**Task to carry out**
After finding the line with "The goal is" in the entries below, retype exactly each line from there through the line with "Check that you have permission", including that final line.

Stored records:
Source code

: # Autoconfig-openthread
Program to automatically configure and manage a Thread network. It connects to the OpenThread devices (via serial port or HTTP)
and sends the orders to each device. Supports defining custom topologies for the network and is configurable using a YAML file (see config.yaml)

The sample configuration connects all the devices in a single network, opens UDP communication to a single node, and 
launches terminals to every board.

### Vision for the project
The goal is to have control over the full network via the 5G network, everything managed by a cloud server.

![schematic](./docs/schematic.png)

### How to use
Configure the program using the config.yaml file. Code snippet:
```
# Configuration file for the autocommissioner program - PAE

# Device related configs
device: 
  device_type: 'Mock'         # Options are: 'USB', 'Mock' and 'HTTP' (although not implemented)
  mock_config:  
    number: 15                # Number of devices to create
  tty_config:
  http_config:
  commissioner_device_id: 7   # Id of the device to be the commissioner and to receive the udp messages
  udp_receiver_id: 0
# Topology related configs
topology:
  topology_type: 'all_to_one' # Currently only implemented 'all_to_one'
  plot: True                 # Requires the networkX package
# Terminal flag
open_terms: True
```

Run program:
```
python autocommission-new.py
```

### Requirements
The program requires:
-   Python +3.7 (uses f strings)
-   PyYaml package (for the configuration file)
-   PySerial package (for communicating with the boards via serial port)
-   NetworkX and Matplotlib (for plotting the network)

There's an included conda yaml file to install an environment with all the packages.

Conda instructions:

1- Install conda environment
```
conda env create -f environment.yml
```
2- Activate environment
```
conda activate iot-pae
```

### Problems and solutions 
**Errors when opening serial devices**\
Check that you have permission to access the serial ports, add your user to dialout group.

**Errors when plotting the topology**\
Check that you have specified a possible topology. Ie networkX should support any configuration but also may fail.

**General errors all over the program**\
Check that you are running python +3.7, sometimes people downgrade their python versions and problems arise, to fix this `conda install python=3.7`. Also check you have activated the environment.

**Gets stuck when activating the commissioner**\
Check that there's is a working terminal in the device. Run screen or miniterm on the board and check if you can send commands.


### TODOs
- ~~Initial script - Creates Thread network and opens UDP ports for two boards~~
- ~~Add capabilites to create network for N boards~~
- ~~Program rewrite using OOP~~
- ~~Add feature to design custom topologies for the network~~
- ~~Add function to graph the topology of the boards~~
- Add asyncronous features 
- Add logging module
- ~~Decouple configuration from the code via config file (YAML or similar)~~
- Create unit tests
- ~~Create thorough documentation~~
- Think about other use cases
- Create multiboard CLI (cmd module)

**Written response**
The goal is to have control over the full network via the 5G network, everything managed by a cloud server.

![schematic](./docs/schematic.png)

### How to use
Configure the program using the config.yaml file. Code snippet:
```
# Configuration file for the autocommissioner program - PAE

# Device related configs
device: 
  device_type: 'Mock'         # Options are: 'USB', 'Mock' and 'HTTP' (although not implemented)
  mock_config:  
    number: 15                # Number of devices to create
  tty_config:
  http_config:
  commissioner_device_id: 7   # Id of the device to be the commissioner and to receive the udp messages
  udp_receiver_id: 0
# Topology related configs
topology:
  topology_type: 'all_to_one' # Currently only implemented 'all_to_one'
  plot: True                 # Requires the networkX package
# Terminal flag
open_terms: True
```

Run program:
```
python autocommission-new.py
```

### Requirements
The program requires:
-   Python +3.7 (uses f strings)
-   PyYaml package (for the configuration file)
-   PySerial package (for communicating with the boards via serial port)
-   NetworkX and Matplotlib (for plotting the network)

There's an included conda yaml file to install an environment with all the packages.

Conda instructions:

1- Install conda environment
```
conda env create -f environment.yml
```
2- Activate environment
```
conda activate iot-pae
```

### Problems and solutions 
**Errors when opening serial devices**\
Check that you have permission to access the serial ports, add your user to dialout group.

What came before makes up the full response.